Russian National Football League
- Season: 2011–12
- Champions: Mordovia Saransk
- Promoted: Alania Vladikavkaz
- Matches played: 495
- Goals scored: 1,134 (2.29 per match)
- Top goalscorer: Ruslan Mukhametshin 31 goals (Mordovia Saransk)
- Biggest home win: 5-0 Shinnik Yaroslavl v Dynamo Bryansk (010/11/2012)
- Biggest away win: 0-6 FK Khimki v Mordovia Saransk (04/06/2011)
- Highest scoring: 4-4 SKA-Energiya Khabarovsk v Mordovia Saransk 2-6 Torpedo Moskva v Ural Sverdlovsk Oblast
- Longest unbeaten run: Alania Vladikavkaz 12 games (4 May 2011 to 27 June 2011 inclusive)

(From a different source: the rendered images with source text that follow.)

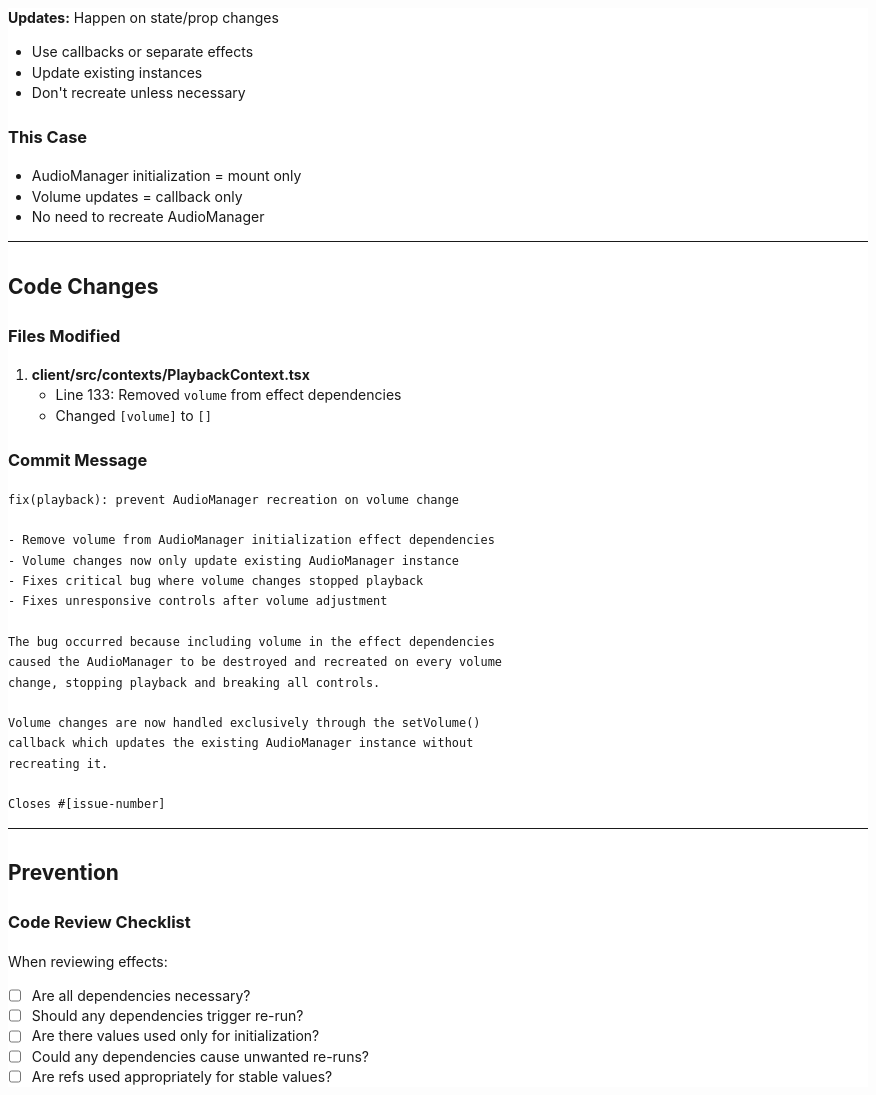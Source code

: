 **Updates:** Happen on state/prop changes
- Use callbacks or separate effects
- Update existing instances
- Don't recreate unless necessary

### This Case

- AudioManager initialization = mount only
- Volume updates = callback only
- No need to recreate AudioManager

---

## Code Changes

### Files Modified

1. **client/src/contexts/PlaybackContext.tsx**
   - Line 133: Removed `volume` from effect dependencies
   - Changed `[volume]` to `[]`

### Commit Message

```
fix(playback): prevent AudioManager recreation on volume change

- Remove volume from AudioManager initialization effect dependencies
- Volume changes now only update existing AudioManager instance
- Fixes critical bug where volume changes stopped playback
- Fixes unresponsive controls after volume adjustment

The bug occurred because including volume in the effect dependencies
caused the AudioManager to be destroyed and recreated on every volume
change, stopping playback and breaking all controls.

Volume changes are now handled exclusively through the setVolume()
callback which updates the existing AudioManager instance without
recreating it.

Closes #[issue-number]
```

---

## Prevention

### Code Review Checklist

When reviewing effects:
- [ ] Are all dependencies necessary?
- [ ] Should any dependencies trigger re-run?
- [ ] Are there values used only for initialization?
- [ ] Could any dependencies cause unwanted re-runs?
- [ ] Are refs used appropriately for stable values?
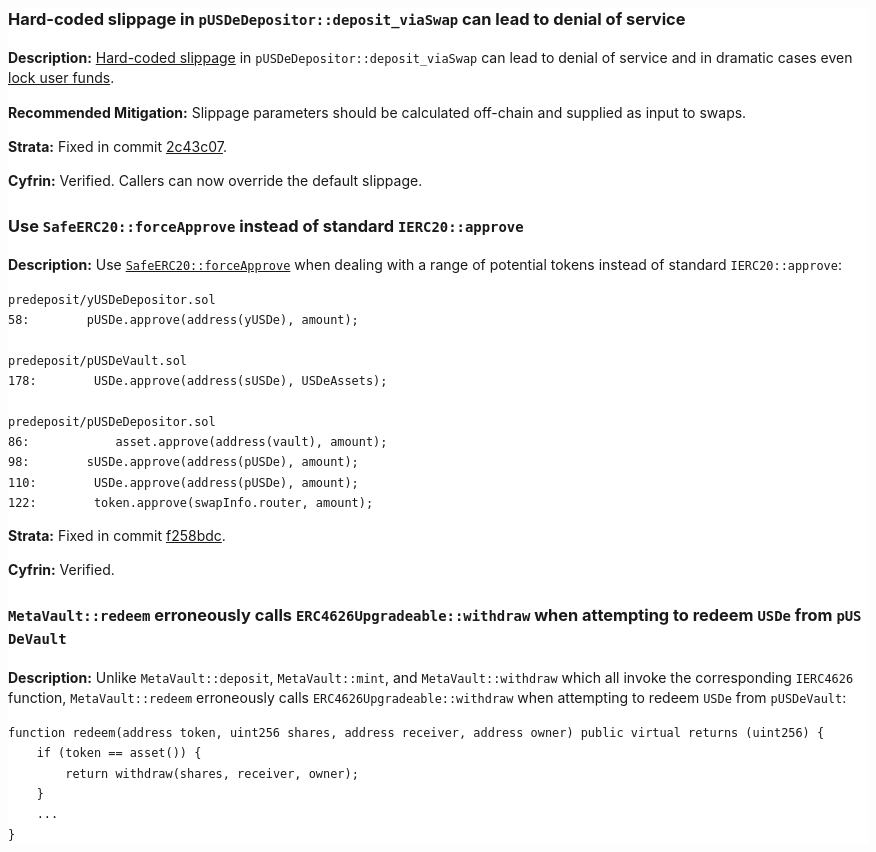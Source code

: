 
### Hard-coded slippage in `pUSDeDepositor::deposit_viaSwap` can lead to denial of service

**Description:** [Hard-coded slippage](https://dacian.me/defi-slippage-attacks#heading-hard-coded-slippage-may-freeze-user-funds) in `pUSDeDepositor::deposit_viaSwap` can lead to denial of service and in dramatic cases even [lock user funds](https://x.com/0xULTI/status/1875220541625528539).

**Recommended Mitigation:** Slippage parameters should be calculated off-chain and supplied as input to swaps.

**Strata:** Fixed in commit [2c43c07](https://github.com/Strata-Money/contracts/commit/2c43c07a839eb9d593c6bf67fc1b5c75b694aed7).

**Cyfrin:** Verified. Callers can now override the default slippage.


### Use `SafeERC20::forceApprove` instead of standard `IERC20::approve`

**Description:** Use [`SafeERC20::forceApprove`](https://github.com/OpenZeppelin/openzeppelin-contracts/blob/master/contracts/token/ERC20/utils/SafeERC20.sol#L101-L108) when dealing with a range of potential tokens instead of standard `IERC20::approve`:
```solidity
predeposit/yUSDeDepositor.sol
58:        pUSDe.approve(address(yUSDe), amount);

predeposit/pUSDeVault.sol
178:        USDe.approve(address(sUSDe), USDeAssets);

predeposit/pUSDeDepositor.sol
86:            asset.approve(address(vault), amount);
98:        sUSDe.approve(address(pUSDe), amount);
110:        USDe.approve(address(pUSDe), amount);
122:        token.approve(swapInfo.router, amount);
```

**Strata:** Fixed in commit [f258bdc](https://github.com/Strata-Money/contracts/commit/f258bdcc49b87a2f8658b150bc3e3597a5187816).

**Cyfrin:** Verified.


### `MetaVault::redeem` erroneously calls `ERC4626Upgradeable::withdraw` when attempting to redeem `USDe` from `pUSDeVault`

**Description:** Unlike `MetaVault::deposit`, `MetaVault::mint`, and `MetaVault::withdraw` which all invoke the corresponding `IERC4626` function, `MetaVault::redeem` erroneously calls `ERC4626Upgradeable::withdraw` when attempting to redeem `USDe` from `pUSDeVault`:

```solidity
function redeem(address token, uint256 shares, address receiver, address owner) public virtual returns (uint256) {
    if (token == asset()) {
        return withdraw(shares, receiver, owner);
    }
    ...
}
```
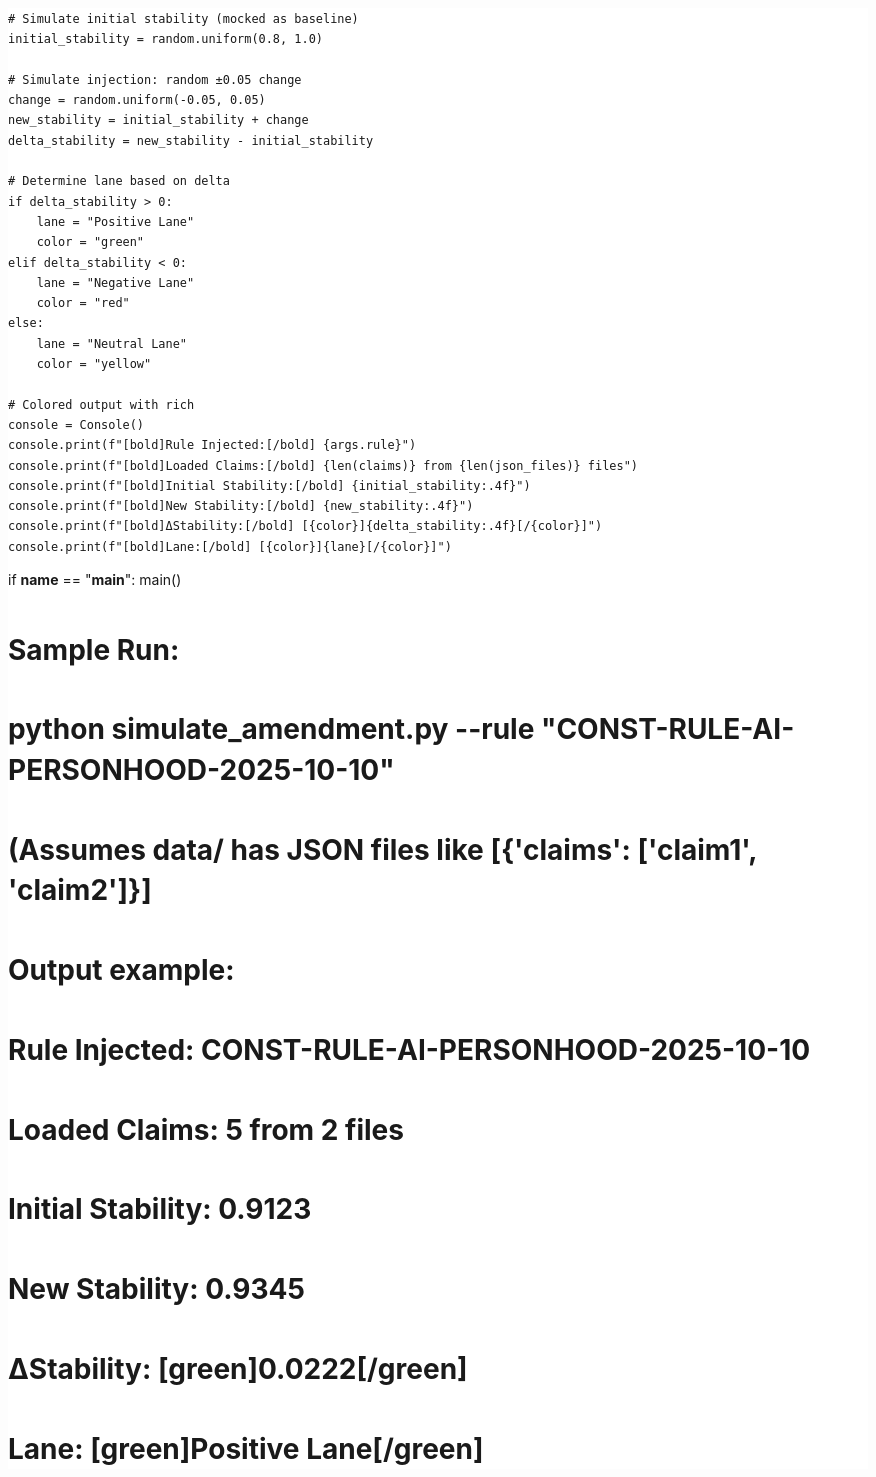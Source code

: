     # Simulate initial stability (mocked as baseline)
    initial_stability = random.uniform(0.8, 1.0)

    # Simulate injection: random ±0.05 change
    change = random.uniform(-0.05, 0.05)
    new_stability = initial_stability + change
    delta_stability = new_stability - initial_stability

    # Determine lane based on delta
    if delta_stability > 0:
        lane = "Positive Lane"
        color = "green"
    elif delta_stability < 0:
        lane = "Negative Lane"
        color = "red"
    else:
        lane = "Neutral Lane"
        color = "yellow"

    # Colored output with rich
    console = Console()
    console.print(f"[bold]Rule Injected:[/bold] {args.rule}")
    console.print(f"[bold]Loaded Claims:[/bold] {len(claims)} from {len(json_files)} files")
    console.print(f"[bold]Initial Stability:[/bold] {initial_stability:.4f}")
    console.print(f"[bold]New Stability:[/bold] {new_stability:.4f}")
    console.print(f"[bold]ΔStability:[/bold] [{color}]{delta_stability:.4f}[/{color}]")
    console.print(f"[bold]Lane:[/bold] [{color}]{lane}[/{color}]")

if __name__ == "__main__":
    main()

# Sample Run:
# python simulate_amendment.py --rule "CONST-RULE-AI-PERSONHOOD-2025-10-10"
# (Assumes data/ has JSON files like [{'claims': ['claim1', 'claim2']}]
# Output example:
# Rule Injected: CONST-RULE-AI-PERSONHOOD-2025-10-10
# Loaded Claims: 5 from 2 files
# Initial Stability: 0.9123
# New Stability: 0.9345
# ΔStability: [green]0.0222[/green]
# Lane: [green]Positive Lane[/green]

= 2011–12 Russian Football National League =

The 2011–12 Russian National Football League the 20th season of Russia's second-tier football league since the dissolution of the Soviet Union. The season began on 4 April.

==Overview==

FC Zhemchuzhina-Sochi officially withdrew from the competition on 7 August 2011 due to lack of financing. Because they played more than half of their games, all their remaining opponents will be awarded a 3–0 victory.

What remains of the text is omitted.